= Work required =
An exact copy of the entries is required, excluding any pictures.

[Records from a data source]
====

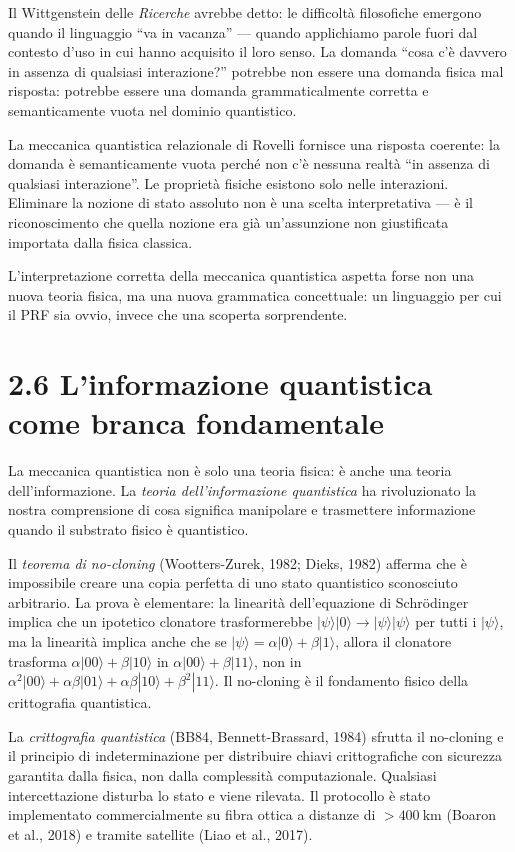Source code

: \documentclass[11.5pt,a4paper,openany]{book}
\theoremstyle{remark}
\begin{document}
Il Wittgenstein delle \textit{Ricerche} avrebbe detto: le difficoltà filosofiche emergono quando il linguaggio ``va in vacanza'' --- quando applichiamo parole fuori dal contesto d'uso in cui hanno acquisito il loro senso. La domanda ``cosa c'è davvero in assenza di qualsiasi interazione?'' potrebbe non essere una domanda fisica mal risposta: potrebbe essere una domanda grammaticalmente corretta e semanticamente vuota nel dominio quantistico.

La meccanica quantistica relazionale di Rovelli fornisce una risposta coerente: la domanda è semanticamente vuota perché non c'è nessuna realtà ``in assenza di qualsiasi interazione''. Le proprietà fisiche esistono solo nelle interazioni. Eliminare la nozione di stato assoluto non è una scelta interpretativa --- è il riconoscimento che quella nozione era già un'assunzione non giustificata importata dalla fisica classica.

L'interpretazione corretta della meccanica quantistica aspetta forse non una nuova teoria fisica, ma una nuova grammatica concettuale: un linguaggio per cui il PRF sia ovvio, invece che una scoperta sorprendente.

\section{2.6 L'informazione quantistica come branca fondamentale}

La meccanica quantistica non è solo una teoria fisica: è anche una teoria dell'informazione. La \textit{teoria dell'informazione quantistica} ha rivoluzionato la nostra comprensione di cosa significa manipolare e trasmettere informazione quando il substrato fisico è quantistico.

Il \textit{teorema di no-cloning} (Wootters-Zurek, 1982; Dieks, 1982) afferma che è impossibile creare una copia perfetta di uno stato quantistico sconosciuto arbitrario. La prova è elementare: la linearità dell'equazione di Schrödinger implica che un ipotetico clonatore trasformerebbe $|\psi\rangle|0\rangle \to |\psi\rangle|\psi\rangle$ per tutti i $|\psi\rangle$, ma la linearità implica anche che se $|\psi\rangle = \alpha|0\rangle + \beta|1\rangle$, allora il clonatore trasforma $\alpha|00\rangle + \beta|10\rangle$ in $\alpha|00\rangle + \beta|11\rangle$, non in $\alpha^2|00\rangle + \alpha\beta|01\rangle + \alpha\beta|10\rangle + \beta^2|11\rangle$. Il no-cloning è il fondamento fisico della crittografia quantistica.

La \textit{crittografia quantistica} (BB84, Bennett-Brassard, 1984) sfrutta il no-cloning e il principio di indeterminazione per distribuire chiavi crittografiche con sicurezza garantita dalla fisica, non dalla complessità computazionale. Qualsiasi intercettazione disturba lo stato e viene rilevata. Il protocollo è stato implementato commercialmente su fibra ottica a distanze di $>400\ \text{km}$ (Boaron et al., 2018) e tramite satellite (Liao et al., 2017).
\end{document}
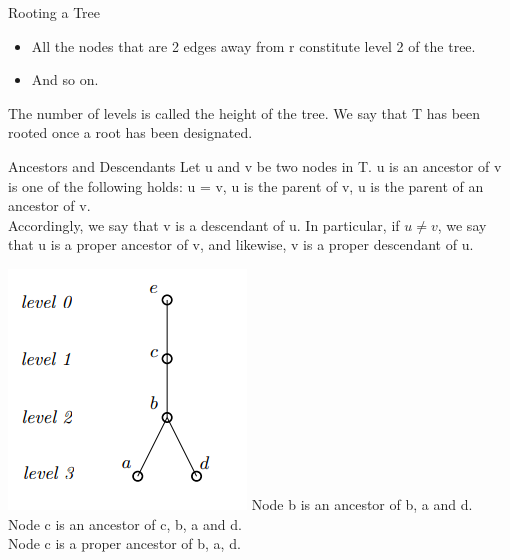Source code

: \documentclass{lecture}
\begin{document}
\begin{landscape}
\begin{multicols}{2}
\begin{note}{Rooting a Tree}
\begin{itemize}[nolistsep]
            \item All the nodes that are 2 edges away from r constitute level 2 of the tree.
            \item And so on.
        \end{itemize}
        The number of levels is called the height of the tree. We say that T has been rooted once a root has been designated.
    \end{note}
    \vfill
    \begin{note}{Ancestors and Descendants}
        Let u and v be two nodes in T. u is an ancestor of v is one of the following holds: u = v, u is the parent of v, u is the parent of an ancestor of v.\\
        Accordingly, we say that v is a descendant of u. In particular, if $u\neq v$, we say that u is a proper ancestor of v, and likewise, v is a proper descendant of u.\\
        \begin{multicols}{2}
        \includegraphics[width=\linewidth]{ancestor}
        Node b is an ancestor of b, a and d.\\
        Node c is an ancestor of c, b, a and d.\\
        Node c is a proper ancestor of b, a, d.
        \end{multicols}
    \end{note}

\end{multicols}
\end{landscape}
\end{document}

====

= Solved problem =
Source code

: \documentclass[11.5pt,a4paper,openany]{book}
\theoremstyle{remark}
\begin{document}
Il Wittgenstein delle \textit{Ricerche} avrebbe detto: le difficoltà filosofiche emergono quando il linguaggio ``va in vacanza'' --- quando applichiamo parole fuori dal contesto d'uso in cui hanno acquisito il loro senso. La domanda ``cosa c'è davvero in assenza di qualsiasi interazione?'' potrebbe non essere una domanda fisica mal risposta: potrebbe essere una domanda grammaticalmente corretta e semanticamente vuota nel dominio quantistico.

La meccanica quantistica relazionale di Rovelli fornisce una risposta coerente: la domanda è semanticamente vuota perché non c'è nessuna realtà ``in assenza di qualsiasi interazione''. Le proprietà fisiche esistono solo nelle interazioni. Eliminare la nozione di stato assoluto non è una scelta interpretativa --- è il riconoscimento che quella nozione era già un'assunzione non giustificata importata dalla fisica classica.

L'interpretazione corretta della meccanica quantistica aspetta forse non una nuova teoria fisica, ma una nuova grammatica concettuale: un linguaggio per cui il PRF sia ovvio, invece che una scoperta sorprendente.

\section{2.6 L'informazione quantistica come branca fondamentale}

La meccanica quantistica non è solo una teoria fisica: è anche una teoria dell'informazione. La \textit{teoria dell'informazione quantistica} ha rivoluzionato la nostra comprensione di cosa significa manipolare e trasmettere informazione quando il substrato fisico è quantistico.

Il \textit{teorema di no-cloning} (Wootters-Zurek, 1982; Dieks, 1982) afferma che è impossibile creare una copia perfetta di uno stato quantistico sconosciuto arbitrario. La prova è elementare: la linearità dell'equazione di Schrödinger implica che un ipotetico clonatore trasformerebbe $|\psi\rangle|0\rangle \to |\psi\rangle|\psi\rangle$ per tutti i $|\psi\rangle$, ma la linearità implica anche che se $|\psi\rangle = \alpha|0\rangle + \beta|1\rangle$, allora il clonatore trasforma $\alpha|00\rangle + \beta|10\rangle$ in $\alpha|00\rangle + \beta|11\rangle$, non in $\alpha^2|00\rangle + \alpha\beta|01\rangle + \alpha\beta|10\rangle + \beta^2|11\rangle$. Il no-cloning è il fondamento fisico della crittografia quantistica.

La \textit{crittografia quantistica} (BB84, Bennett-Brassard, 1984) sfrutta il no-cloning e il principio di indeterminazione per distribuire chiavi crittografiche con sicurezza garantita dalla fisica, non dalla complessità computazionale. Qualsiasi intercettazione disturba lo stato e viene rilevata. Il protocollo è stato implementato commercialmente su fibra ottica a distanze di $>400\ \text{km}$ (Boaron et al., 2018) e tramite satellite (Liao et al., 2017).
\end{document}
Source code

: \documentclass{lecture}
\begin{document}
\begin{landscape}
\begin{multicols}{2}
\begin{note}{Rooting a Tree}
\begin{itemize}[nolistsep]
            \item All the nodes that are 2 edges away from r constitute level 2 of the tree.
            \item And so on.
        \end{itemize}
        The number of levels is called the height of the tree. We say that T has been rooted once a root has been designated.
    \end{note}
    \vfill
    \begin{note}{Ancestors and Descendants}
        Let u and v be two nodes in T. u is an ancestor of v is one of the following holds: u = v, u is the parent of v, u is the parent of an ancestor of v.\\
        Accordingly, we say that v is a descendant of u. In particular, if $u\neq v$, we say that u is a proper ancestor of v, and likewise, v is a proper descendant of u.\\
        \begin{multicols}{2}
        \includegraphics[width=\linewidth]{ancestor}
        Node b is an ancestor of b, a and d.\\
        Node c is an ancestor of c, b, a and d.\\
        Node c is a proper ancestor of b, a, d.
        \end{multicols}
    \end{note}

\end{multicols}
\end{landscape}
\end{document}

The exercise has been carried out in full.